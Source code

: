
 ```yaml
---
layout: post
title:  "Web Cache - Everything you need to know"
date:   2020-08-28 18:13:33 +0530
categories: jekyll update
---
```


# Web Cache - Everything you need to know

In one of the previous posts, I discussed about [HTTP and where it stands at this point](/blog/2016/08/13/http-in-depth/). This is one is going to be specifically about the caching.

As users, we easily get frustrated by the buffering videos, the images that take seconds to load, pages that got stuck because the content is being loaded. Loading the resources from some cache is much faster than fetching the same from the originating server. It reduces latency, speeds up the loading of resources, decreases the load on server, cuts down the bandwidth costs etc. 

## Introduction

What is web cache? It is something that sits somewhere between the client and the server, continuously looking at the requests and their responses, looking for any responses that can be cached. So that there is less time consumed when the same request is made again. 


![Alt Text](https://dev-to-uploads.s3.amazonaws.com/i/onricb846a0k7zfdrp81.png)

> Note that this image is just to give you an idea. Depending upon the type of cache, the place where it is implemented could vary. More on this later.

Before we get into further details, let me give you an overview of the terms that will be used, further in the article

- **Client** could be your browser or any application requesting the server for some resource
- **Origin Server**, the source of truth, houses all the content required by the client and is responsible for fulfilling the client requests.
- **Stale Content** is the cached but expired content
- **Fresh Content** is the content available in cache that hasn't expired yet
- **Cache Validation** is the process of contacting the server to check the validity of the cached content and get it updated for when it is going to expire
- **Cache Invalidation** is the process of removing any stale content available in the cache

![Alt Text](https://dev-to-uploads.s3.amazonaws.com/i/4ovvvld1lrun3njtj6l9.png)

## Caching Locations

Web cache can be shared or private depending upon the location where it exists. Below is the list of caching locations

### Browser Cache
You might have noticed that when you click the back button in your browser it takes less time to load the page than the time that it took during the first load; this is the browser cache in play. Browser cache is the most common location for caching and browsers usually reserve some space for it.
....................
- _WORK TO COMPLETE_
Repeat the material above in full so that each line matches the original exactly.

- _TASK ANSWER_
Source code

:
 ```yaml
---
layout: post
title:  "Web Cache - Everything you need to know"
date:   2020-08-28 18:13:33 +0530
categories: jekyll update
---
```


# Web Cache - Everything you need to know

In one of the previous posts, I discussed about [HTTP and where it stands at this point](/blog/2016/08/13/http-in-depth/). This is one is going to be specifically about the caching.

As users, we easily get frustrated by the buffering videos, the images that take seconds to load, pages that got stuck because the content is being loaded. Loading the resources from some cache is much faster than fetching the same from the originating server. It reduces latency, speeds up the loading of resources, decreases the load on server, cuts down the bandwidth costs etc. 

## Introduction

What is web cache? It is something that sits somewhere between the client and the server, continuously looking at the requests and their responses, looking for any responses that can be cached. So that there is less time consumed when the same request is made again. 


![Alt Text](https://dev-to-uploads.s3.amazonaws.com/i/onricb846a0k7zfdrp81.png)

> Note that this image is just to give you an idea. Depending upon the type of cache, the place where it is implemented could vary. More on this later.

Before we get into further details, let me give you an overview of the terms that will be used, further in the article

- **Client** could be your browser or any application requesting the server for some resource
- **Origin Server**, the source of truth, houses all the content required by the client and is responsible for fulfilling the client requests.
- **Stale Content** is the cached but expired content
- **Fresh Content** is the content available in cache that hasn't expired yet
- **Cache Validation** is the process of contacting the server to check the validity of the cached content and get it updated for when it is going to expire
- **Cache Invalidation** is the process of removing any stale content available in the cache

![Alt Text](https://dev-to-uploads.s3.amazonaws.com/i/4ovvvld1lrun3njtj6l9.png)

## Caching Locations

Web cache can be shared or private depending upon the location where it exists. Below is the list of caching locations

### Browser Cache
You might have noticed that when you click the back button in your browser it takes less time to load the page than the time that it took during the first load; this is the browser cache in play. Browser cache is the most common location for caching and browsers usually reserve some space for it.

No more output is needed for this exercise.